In Minnesota is it legal to have gun hidden under clothing or does it have to be visible
Executive summary
Minnesota law requires a Permit to Carry for public possession of a handgun, and that permit covers both concealed and open carry — the statute and state guidance do not require a handgun to be visible, nor do they mandate concealment; instead, the permit authorizes carrying a handgun on the person or in a vehicle whether concealed or not [1] [2] [3]. Minnesota is a “shall‑issue” state for permits (limited sheriff discretion) and is not a permitless or “constitutional carry” state, though law enforcement and certain qualified officers operate under federal exceptions [3] [4] [5].

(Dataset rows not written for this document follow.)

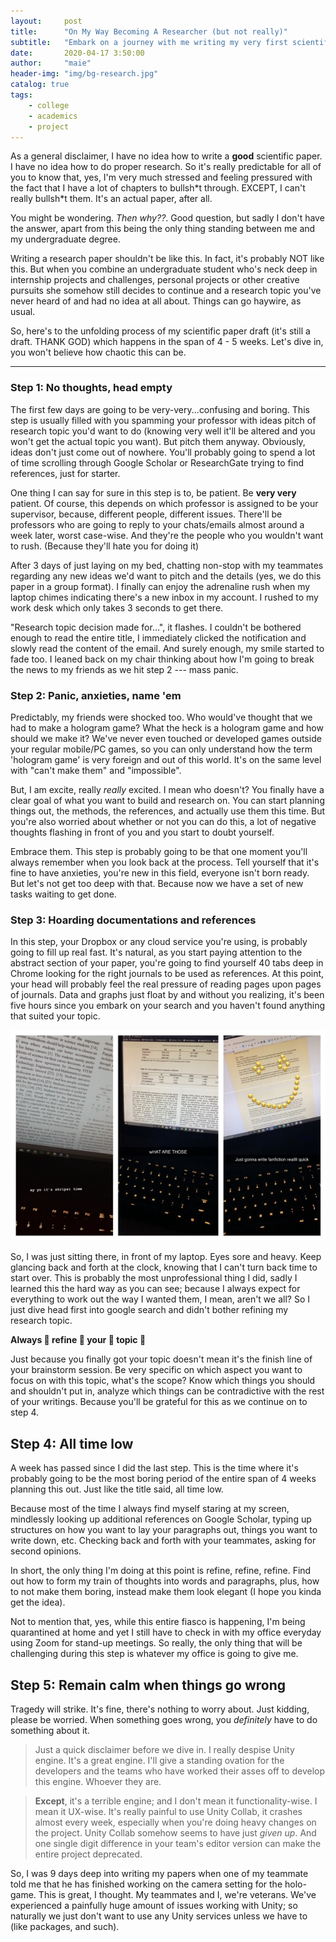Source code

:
 ```yaml
---
layout:     post
title:      "On My Way Becoming A Researcher (but not really)"
subtitle:   "Embark on a journey with me writing my very first scientific paper draft"
date:       2020-04-17 3:50:00
author:     "maie"
header-img: "img/bg-research.jpg"
catalog: true
tags:
    - college
    - academics
    - project
---
```

As a general disclaimer, I have no idea how to write a **good** scientific paper. I have no idea how to do proper research. So it's really predictable for all of you to know that, yes, I'm very much stressed and feeling pressured with the fact that I have a lot of chapters to bullsh\*t through. EXCEPT, I can't really bullsh\*t them. It's an actual paper, after all.

You might be wondering. *Then why??*. Good question, but sadly I don't have the answer, apart from this being the only thing standing between me and my undergraduate degree.

Writing a research paper shouldn't be like this. In fact, it's probably NOT like this. But when you combine an undergraduate student who's neck deep in internship projects and challenges, personal projects or other creative pursuits she somehow still decides to continue and a research topic you've never heard of and had no idea at all about. Things can go haywire, as usual.  

So, here's to the unfolding process of my scientific paper draft (it's still a draft. THANK GOD) which happens in the span of 4 - 5 weeks. Let's dive in, you won't believe how chaotic this can be.

---

### Step 1: No thoughts, head empty
The first few days are going to be very-very...confusing and boring. This step is usually filled with you spamming your professor with ideas pitch of research topic you'd want to do (knowing very well it'll be altered and you won't get the actual topic you want). But pitch them anyway. Obviously, ideas don't just come out of nowhere. You'll probably going to spend a lot of time scrolling through Google Scholar or ResearchGate trying to find references, just for starter.

One thing I can say for sure in this step is to, be patient. Be **very very** patient. Of course, this depends on which professor is assigned to be your supervisor, because, different people, different issues. There'll be professors who are going to reply to your chats/emails almost around a week later, worst case-wise. And they're the people who you wouldn't want to rush. (Because they'll hate you for doing it)

After 3 days of just laying on my bed, chatting non-stop with my teammates regarding any new ideas we'd want to pitch and the details (yes, we do this paper in a group format). I finally can enjoy the adrenaline rush when my laptop chimes indicating there's a new inbox in my account. I rushed to my work desk which only takes 3 seconds to get there.

"Research topic decision made for...", it flashes. I couldn't be bothered enough to read the entire title, I immediately clicked the notification and slowly read the content of the email. And surely enough, my smile started to fade too. I leaned back on my chair thinking about how I'm going to break the news to my friends as we hit step 2 --- mass panic.

### Step 2: Panic, anxieties, name 'em
Predictably, my friends were shocked too. Who would've thought that we had to make a hologram game? What the heck is a hologram game and how should we make it? We've never even touched or developed games outside your regular mobile/PC games, so you can only understand how the term 'hologram game' is very foreign and out of this world. It's on the same level with "can't make them" and "impossible".

But, I am excite, really *really* excited. I mean who doesn't? You finally have a clear goal of what you want to build and research on. You can start planning things out, the methods, the references, and actually use them this time. But you're also worried about whether or not you can do this, a lot of negative thoughts flashing in front of you and you start to doubt yourself.

Embrace them.
This step is probably going to be that one moment you'll always remember when you look back at the process. Tell yourself that it's fine to have anxieties, you're new in this field, everyone isn't born ready. But let's not get too deep with that. Because now we have a set of new tasks waiting to get done.

### Step 3: Hoarding documentations and references
In this step, your Dropbox or any cloud service you're using, is probably going to fill up real fast. It's natural, as you start paying attention to the abstract section of your paper, you're going to find yourself 40 tabs deep in Chrome looking for the right journals to be used as references. At this point, your head will probably feel the real pressure of reading pages upon pages of journals. Data and graphs just float by and without you realizing, it's been five hours since you embark on your search and you haven't found anything that suited your topic.

![](/img/in-post/post-skripsi-doc.JPEG)

So, I was just sitting there, in front of my laptop. Eyes sore and heavy. Keep glancing back and forth at the clock, knowing that I can't turn back time to start over. This is probably the most unprofessional thing I did, sadly I learned this the hard way as you can see; because I always expect for everything to work out the way I wanted them, I mean, aren't we all? So I just dive head first into google search and didn't bother refining my research topic.

**Always 👏 refine 👏 your 👏 topic 👏**

Just because you finally got your topic doesn't mean it's the finish line of your brainstorm session. Be very specific on which aspect you want to focus on with this topic, what's the scope? Know which things you should and shouldn't put in, analyze which things can be contradictive with the rest of your writings. Because you'll be grateful for this as we continue on to step 4.

## Step 4: All time low
A week has passed since I did the last step. This is the time where it's probably going to be the most boring period of the entire span of 4 weeks planning this out. Just like the title said, all time low.

Because most of the time I always find myself staring at my screen, mindlessly looking up additional references on Google Scholar, typing up structures on how you want to lay your paragraphs out, things you want to write down, etc. Checking back and forth with your teammates, asking for second opinions.

In short, the only thing I'm doing at this point is refine, refine, refine. Find out how to form my train of thoughts into words and paragraphs, plus, how to not make them boring, instead make them look elegant (I hope you kinda get the idea).

Not to mention that, yes, while this entire fiasco is happening, I'm being quarantined at home and yet I still have to check in with my office everyday using Zoom for stand-up meetings. So really, the only thing that will be challenging during this step is whatever my office is going to give me.

## Step 5: Remain calm when things go wrong
Tragedy will strike. It's fine, there's nothing to worry about. Just kidding, please be worried. When something goes wrong, you *definitely* have to do something about it.

> Just a quick disclaimer before we dive in. I really despise Unity engine. It's a great engine. I'll give a standing ovation for the developers and the teams who have worked their asses off to develop this engine. Whoever they are.

> **Except**, it's a terrible engine; and I don't mean it functionality-wise. I mean it UX-wise. It's really painful to use Unity Collab, it crashes almost every week, especially when you're doing heavy changes on the project. Unity Collab somehow seems to have just *given up*. And one single digit difference in your team's editor version can make the entire project deprecated.

So, I was 9 days deep into writing my papers when one of my teammate told me that he has finished working on the camera setting for the holo-game. This is great, I thought. My teammates and I, we're veterans. We've experienced a painfully huge amount of issues working with Unity; so naturally we just don't want to use any Unity services unless we have to (like packages, and such).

1. What the statute says about concealment versus visibility
The Minnesota Citizens’ Personal Protection Act — codified at Minnesota Statute §624.714 — frames the legal regime as a permit to carry a pistol, not as a law that only contemplates concealed carry; the statute and official revisor text treat the permit as authorizing possession of a handgun in public without language requiring that it be hidden or, conversely, must be in plain sight [1]. Legal summaries and state guidance echo that the permit allows carrying a handgun either openly or concealed, and Minnesota’s administrative materials describe the permit as covering having a handgun “in their clothes or on their person, in a motor vehicle” [2] [3].
2. How state agencies and independent groups describe it
The Minnesota Department of Public Safety/BCA materials and county permit Q&A characterize the scheme as a permit to carry rather than a strict concealed‑only scheme, and several legal guides and advocacy organizations note that a permit enables both open and concealed carry subject to location restrictions and statutory prohibitions [6] [7] [2]. Independent explainers (NRA‑ILA, ConcealedCarry.com, USCCA) consistently report Minnesota as a shall‑issue permit state where the permit holder may carry openly or concealed, and they highlight training, residency and disqualification requirements tied to the permit process [5] [8] [9].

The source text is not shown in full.